Using memory to establish a new emergency number
We’ve all been there – you’re at home and suddenly it goes dark. The power’s gone and we blindly scrabble around trying to find an electricity bill to call our supplier. This process was all about change with the introduction of a new emergency number from Energy Network Association (ENA). However, getting people to remember yet another number was going to be a challenge.
By applying the behavioural approaches of neurology and psychology and placing semantic and episodic memory at the core of our media strategy to raise awareness and drive long-term recall we were able raise awareness by 15%, putting it into the top 10% of new brand awareness campaigns.

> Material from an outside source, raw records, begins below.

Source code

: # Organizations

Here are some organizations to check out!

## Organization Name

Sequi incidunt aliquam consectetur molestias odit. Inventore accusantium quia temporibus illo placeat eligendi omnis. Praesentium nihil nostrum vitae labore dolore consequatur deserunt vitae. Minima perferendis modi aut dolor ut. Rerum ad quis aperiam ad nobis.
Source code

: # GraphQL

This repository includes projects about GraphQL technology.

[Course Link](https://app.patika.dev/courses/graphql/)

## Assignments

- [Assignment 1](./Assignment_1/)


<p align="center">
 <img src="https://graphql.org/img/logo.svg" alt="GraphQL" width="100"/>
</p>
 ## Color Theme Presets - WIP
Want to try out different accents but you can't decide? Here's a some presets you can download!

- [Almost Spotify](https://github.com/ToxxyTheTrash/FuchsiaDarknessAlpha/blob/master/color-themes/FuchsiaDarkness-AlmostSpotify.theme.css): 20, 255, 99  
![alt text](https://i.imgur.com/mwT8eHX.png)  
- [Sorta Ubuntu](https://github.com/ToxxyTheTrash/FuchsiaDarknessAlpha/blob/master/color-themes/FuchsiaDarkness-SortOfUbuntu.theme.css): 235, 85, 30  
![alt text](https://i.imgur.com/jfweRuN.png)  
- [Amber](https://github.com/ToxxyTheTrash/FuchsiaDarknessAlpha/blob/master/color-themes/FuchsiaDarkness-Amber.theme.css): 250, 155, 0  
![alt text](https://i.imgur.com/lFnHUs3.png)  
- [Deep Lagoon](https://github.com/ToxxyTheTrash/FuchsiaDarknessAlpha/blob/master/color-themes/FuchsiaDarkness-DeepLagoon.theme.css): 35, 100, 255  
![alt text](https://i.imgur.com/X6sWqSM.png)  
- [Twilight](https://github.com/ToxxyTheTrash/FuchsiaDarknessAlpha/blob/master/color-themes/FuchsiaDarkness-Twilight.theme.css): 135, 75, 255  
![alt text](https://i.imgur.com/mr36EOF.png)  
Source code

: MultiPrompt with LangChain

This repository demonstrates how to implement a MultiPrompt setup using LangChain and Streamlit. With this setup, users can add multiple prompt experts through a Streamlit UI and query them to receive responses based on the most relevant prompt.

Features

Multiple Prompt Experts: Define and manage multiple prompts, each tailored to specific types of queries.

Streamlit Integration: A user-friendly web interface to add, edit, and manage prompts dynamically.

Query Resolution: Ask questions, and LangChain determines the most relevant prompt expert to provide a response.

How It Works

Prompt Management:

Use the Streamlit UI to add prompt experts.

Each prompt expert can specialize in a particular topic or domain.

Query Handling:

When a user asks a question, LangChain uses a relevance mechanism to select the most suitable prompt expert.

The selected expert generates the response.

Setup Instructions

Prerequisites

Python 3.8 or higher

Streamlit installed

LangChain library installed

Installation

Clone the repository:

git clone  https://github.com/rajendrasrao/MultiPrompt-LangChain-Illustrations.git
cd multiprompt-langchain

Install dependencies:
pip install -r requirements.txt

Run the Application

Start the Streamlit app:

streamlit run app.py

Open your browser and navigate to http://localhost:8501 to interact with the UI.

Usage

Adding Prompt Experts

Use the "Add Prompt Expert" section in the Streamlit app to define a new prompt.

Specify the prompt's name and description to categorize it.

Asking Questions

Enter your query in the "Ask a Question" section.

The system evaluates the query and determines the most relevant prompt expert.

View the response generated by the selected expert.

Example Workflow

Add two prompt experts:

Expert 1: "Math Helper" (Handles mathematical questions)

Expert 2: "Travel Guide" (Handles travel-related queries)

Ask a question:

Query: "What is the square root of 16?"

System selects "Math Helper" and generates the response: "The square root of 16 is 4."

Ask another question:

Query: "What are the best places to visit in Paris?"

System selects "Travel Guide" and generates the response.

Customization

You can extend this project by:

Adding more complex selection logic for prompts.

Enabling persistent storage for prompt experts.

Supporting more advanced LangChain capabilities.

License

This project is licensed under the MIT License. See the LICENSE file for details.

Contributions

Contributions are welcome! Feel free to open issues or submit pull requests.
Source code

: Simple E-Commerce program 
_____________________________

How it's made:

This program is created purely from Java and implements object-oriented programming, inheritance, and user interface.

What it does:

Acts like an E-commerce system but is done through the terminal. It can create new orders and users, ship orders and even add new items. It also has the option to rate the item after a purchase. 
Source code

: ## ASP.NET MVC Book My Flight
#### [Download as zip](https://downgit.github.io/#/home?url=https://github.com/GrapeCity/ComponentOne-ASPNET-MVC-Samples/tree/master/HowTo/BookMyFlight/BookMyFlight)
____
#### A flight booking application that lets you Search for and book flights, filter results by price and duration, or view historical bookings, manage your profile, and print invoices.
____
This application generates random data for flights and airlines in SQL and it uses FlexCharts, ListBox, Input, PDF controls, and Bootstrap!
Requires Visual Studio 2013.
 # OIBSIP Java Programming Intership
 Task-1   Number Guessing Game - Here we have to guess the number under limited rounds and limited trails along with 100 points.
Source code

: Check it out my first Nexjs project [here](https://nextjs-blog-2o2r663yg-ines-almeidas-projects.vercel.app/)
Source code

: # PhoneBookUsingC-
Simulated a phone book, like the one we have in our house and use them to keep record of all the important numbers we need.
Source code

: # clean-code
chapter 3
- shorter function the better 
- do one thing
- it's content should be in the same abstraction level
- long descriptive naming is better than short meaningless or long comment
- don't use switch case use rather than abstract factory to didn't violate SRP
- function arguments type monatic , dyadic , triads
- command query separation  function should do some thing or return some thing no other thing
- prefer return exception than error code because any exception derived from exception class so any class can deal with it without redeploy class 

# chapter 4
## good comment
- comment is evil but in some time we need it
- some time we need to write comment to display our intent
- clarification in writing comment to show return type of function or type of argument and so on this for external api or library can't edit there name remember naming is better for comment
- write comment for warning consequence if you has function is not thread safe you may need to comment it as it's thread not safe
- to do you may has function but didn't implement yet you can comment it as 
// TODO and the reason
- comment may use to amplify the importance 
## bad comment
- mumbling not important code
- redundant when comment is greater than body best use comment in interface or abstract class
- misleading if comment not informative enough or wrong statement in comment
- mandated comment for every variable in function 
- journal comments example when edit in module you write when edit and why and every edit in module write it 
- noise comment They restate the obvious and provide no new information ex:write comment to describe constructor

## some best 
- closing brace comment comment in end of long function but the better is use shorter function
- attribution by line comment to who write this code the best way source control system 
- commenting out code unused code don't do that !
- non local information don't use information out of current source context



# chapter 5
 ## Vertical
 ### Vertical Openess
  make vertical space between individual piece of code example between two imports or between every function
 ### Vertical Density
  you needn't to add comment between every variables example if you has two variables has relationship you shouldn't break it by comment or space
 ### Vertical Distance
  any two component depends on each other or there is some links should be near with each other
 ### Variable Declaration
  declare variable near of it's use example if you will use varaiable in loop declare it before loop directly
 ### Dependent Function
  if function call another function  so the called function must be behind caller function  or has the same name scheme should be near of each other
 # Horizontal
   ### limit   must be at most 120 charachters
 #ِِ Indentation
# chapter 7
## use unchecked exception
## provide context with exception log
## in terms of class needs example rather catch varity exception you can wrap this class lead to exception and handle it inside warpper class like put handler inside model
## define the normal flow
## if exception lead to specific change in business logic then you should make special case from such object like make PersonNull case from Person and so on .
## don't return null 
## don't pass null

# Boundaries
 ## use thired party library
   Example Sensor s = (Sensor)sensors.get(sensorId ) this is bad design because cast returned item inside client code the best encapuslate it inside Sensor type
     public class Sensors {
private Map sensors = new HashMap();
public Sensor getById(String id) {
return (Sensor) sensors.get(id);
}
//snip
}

The Energy Networks Association needed to launch and drive awareness of a brand new 3- digit number, 105, for people to contact their local electricity distribution company in case of a power cut or domestic emergency.
The campaign called for targeting all 18+ adults through a nation-wide approach, while always being sensitive to the specific regional requirements of each of the 20+ partners who form the ENA. In an already over-saturated market, the challenge lay in how we got people to actively memorise the number and associate it with a power cut.
To get people to actively memorise the number we applied the behavioural approaches of neurology and psychology. Research has shown that semantic (factual knowledge) and episodic (personal experiences) memory working together is the most effective way to migrate short term memories to long term recollections.
We used a combination of high frequency media (TV, OOH , online display and digital radio) to drive message penetration (the semantic memory), and to create the sense of experience (the episodic memory) we created engaging and interactive online ad formats, radio PR and contextual programmatic activity, including high-impact display ads in line with adverse weather forecasts.
The ads were trigged based on a number of core parameters to ensure efficiency and effectiveness: targeting areas that have windy or cloudy weather, areas affected by snow and a geo-targeted strategy targeting users in rural and coastline areas.
Net awareness rose to 15% among all UK adults from a pre-campaign base of zero (versus advertising effectiveness norms of 4% based on media spend). This result puts ENA’s launch into the top 10% of brand awareness campaigns for new product launches.
The real test for ENA’s new number came with the arrival of Storm Doris. A month later, the new number was receiving an average 4000 calls during peak periods. But with the event of Storm Doris this increased to a staggering 37,000 calls – clearly demonstrating the campaign’s effectiveness.